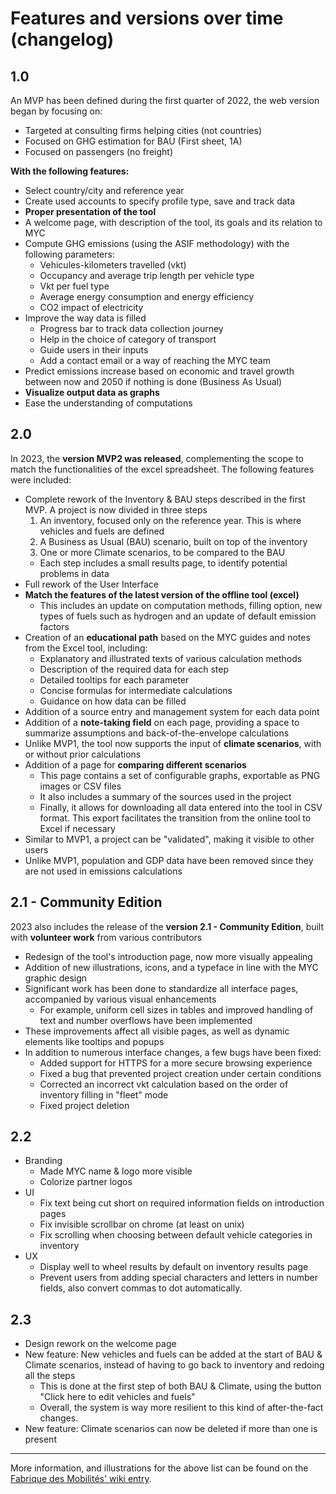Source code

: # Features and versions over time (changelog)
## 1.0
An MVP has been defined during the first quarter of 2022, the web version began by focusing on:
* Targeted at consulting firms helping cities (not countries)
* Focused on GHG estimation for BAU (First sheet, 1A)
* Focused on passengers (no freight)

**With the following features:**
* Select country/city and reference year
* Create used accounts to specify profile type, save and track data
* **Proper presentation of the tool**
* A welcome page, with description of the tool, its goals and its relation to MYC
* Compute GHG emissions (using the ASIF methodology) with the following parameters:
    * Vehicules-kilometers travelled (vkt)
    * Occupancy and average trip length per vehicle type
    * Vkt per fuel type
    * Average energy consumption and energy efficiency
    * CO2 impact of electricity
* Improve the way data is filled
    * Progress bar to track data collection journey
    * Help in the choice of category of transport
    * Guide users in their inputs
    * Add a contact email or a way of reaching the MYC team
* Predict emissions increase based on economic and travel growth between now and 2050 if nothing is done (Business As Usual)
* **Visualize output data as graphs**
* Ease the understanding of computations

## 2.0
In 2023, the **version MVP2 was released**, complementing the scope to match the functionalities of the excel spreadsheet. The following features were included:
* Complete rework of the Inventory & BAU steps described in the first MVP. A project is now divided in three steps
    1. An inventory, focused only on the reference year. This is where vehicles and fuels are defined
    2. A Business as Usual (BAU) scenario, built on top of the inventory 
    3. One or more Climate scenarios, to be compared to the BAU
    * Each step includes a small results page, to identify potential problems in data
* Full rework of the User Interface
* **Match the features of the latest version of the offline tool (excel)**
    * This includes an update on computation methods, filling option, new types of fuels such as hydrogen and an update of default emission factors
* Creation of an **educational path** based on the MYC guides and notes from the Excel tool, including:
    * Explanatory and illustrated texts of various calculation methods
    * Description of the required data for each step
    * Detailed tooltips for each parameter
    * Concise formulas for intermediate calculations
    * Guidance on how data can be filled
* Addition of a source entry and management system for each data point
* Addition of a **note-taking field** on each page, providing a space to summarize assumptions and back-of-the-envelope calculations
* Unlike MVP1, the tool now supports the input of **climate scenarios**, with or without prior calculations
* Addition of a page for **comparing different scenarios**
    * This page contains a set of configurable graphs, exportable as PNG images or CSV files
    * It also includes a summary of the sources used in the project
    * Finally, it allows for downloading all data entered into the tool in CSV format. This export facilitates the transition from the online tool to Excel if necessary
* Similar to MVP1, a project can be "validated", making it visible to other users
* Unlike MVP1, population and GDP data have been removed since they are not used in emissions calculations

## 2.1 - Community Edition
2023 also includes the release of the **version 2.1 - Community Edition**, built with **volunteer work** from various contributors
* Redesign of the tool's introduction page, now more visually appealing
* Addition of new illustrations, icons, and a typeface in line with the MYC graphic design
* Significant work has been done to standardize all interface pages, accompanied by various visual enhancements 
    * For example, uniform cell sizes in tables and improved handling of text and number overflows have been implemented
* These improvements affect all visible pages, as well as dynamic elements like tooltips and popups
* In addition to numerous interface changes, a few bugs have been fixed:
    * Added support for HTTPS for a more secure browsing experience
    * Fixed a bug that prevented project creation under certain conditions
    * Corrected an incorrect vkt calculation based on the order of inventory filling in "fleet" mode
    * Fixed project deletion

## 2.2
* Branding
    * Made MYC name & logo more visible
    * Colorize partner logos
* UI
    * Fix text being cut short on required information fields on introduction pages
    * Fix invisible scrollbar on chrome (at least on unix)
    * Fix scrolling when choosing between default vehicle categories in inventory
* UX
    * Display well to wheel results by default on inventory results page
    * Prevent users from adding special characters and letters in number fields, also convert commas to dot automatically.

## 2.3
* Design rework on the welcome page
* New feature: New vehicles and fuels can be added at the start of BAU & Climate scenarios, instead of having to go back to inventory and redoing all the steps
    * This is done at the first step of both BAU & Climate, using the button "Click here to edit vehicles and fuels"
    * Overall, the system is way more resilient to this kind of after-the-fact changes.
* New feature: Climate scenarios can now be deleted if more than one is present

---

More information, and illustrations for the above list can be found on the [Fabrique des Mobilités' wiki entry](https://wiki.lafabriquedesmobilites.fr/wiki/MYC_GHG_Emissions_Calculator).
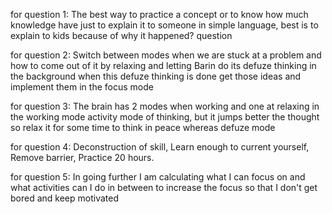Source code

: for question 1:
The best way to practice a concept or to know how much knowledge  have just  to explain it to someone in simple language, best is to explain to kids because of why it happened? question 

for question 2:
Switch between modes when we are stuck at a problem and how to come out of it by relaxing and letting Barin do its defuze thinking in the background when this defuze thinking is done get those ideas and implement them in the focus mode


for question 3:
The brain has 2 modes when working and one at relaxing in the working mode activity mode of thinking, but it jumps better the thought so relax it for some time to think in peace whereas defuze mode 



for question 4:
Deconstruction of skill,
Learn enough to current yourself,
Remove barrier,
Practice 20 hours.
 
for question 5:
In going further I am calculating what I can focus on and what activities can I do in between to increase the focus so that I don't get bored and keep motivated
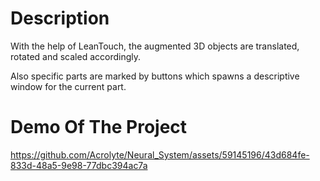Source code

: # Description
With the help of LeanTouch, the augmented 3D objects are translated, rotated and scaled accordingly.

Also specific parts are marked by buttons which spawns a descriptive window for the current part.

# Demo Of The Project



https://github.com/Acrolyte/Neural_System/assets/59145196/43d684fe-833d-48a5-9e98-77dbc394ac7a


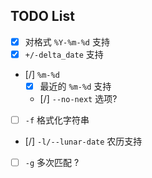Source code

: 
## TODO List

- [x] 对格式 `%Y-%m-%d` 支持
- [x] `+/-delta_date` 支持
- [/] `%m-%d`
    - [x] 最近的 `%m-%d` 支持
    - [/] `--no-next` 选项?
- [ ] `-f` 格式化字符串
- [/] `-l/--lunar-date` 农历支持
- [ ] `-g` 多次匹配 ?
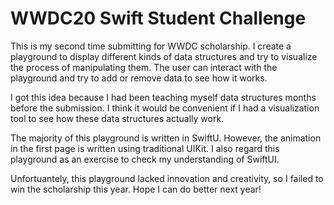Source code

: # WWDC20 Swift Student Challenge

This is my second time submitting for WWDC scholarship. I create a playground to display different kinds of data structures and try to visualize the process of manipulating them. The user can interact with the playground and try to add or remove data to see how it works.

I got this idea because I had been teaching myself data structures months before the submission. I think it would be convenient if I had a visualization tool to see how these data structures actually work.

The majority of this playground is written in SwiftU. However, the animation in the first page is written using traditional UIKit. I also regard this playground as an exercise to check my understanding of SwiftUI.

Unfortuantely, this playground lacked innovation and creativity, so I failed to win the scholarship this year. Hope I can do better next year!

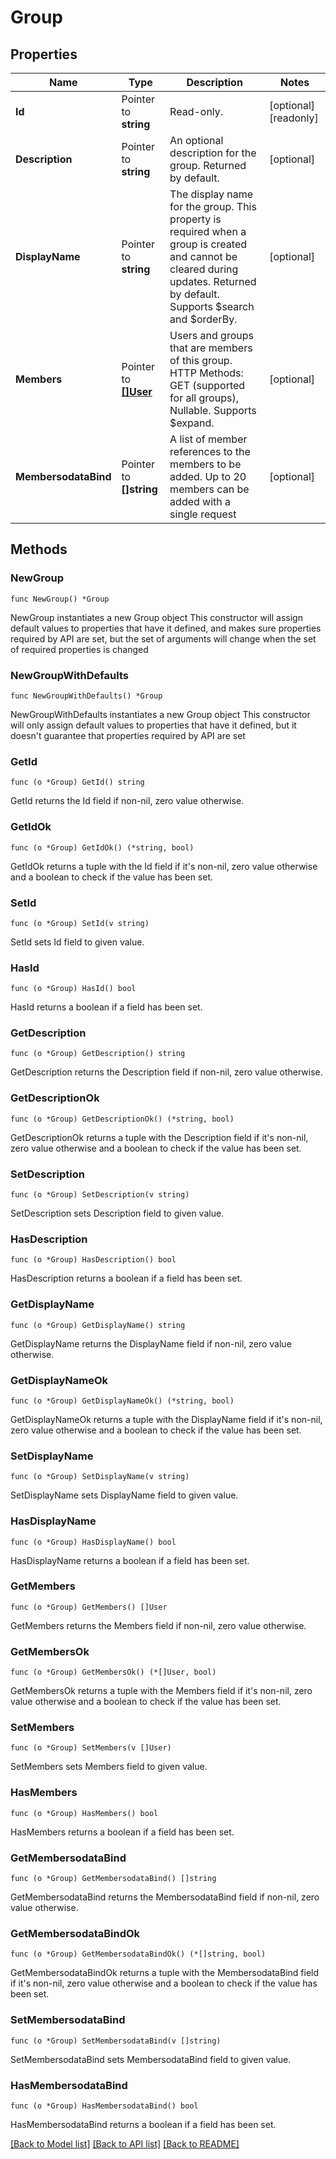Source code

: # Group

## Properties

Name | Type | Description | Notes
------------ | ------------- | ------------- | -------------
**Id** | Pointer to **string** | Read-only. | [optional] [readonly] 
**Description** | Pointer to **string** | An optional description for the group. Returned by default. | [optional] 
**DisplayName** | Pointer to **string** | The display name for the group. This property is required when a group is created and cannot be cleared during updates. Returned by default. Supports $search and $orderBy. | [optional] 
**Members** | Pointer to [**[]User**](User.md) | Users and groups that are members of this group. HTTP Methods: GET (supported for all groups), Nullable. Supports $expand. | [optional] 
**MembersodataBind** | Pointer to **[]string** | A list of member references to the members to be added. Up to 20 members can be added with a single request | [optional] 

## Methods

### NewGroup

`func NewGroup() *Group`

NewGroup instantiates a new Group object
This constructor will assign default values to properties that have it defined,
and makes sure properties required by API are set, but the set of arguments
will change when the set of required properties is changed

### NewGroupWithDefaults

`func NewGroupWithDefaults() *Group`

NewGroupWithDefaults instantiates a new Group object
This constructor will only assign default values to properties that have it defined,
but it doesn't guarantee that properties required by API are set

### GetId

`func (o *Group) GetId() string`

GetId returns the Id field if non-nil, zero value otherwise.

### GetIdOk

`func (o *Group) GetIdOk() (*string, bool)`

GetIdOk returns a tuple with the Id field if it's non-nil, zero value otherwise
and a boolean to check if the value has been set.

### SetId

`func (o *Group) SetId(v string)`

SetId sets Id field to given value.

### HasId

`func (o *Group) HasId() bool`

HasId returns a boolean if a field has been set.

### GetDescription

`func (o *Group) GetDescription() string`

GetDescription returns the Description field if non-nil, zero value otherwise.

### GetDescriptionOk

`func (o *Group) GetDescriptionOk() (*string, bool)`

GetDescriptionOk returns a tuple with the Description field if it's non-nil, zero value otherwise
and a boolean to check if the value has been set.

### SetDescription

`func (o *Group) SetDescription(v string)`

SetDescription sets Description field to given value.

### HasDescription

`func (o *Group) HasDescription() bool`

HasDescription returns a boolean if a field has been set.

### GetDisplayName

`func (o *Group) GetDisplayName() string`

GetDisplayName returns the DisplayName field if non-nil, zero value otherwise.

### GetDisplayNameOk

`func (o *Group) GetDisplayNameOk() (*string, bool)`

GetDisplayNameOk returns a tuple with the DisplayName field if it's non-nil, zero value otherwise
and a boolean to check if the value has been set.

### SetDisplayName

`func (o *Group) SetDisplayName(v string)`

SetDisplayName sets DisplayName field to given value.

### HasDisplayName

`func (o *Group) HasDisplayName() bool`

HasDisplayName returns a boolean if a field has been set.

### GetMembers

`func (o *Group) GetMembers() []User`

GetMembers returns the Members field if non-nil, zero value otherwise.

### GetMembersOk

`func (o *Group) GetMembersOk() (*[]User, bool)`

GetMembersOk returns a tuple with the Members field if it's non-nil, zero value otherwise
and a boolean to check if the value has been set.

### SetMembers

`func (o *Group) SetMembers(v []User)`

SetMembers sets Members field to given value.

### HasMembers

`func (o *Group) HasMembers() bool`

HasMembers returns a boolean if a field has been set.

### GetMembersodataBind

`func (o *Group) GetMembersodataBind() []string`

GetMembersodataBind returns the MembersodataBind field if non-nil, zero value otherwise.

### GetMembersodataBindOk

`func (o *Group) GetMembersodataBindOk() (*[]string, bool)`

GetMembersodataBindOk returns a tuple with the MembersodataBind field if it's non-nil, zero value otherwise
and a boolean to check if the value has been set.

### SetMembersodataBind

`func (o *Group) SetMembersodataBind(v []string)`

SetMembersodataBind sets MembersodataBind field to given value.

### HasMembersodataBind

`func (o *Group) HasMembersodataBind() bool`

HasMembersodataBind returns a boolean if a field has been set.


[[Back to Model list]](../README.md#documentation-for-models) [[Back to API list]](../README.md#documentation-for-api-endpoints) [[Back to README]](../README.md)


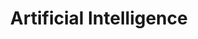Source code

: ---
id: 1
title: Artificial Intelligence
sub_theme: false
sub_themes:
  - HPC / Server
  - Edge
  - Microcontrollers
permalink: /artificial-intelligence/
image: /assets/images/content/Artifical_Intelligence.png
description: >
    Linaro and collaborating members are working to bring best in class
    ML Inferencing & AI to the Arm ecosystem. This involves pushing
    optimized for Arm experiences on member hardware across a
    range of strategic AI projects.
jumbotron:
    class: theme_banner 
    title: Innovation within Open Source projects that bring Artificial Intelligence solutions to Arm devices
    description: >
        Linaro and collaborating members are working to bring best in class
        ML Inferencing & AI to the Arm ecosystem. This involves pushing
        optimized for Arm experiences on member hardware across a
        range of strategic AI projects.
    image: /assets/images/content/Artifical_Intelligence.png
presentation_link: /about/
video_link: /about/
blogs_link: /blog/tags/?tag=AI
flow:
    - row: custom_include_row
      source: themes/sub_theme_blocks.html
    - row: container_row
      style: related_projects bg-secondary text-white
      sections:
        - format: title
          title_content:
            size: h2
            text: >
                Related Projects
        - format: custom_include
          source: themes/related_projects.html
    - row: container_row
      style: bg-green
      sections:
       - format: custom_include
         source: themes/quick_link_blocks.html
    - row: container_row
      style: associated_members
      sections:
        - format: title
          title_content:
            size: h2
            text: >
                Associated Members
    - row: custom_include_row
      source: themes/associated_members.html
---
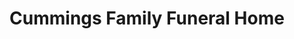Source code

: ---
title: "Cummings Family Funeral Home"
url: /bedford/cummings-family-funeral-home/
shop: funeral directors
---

- Exercise instructions
Copy all lines of the records that have the string "strategic" in them.

- The completed task
    range of strategic AI projects.
        range of strategic AI projects.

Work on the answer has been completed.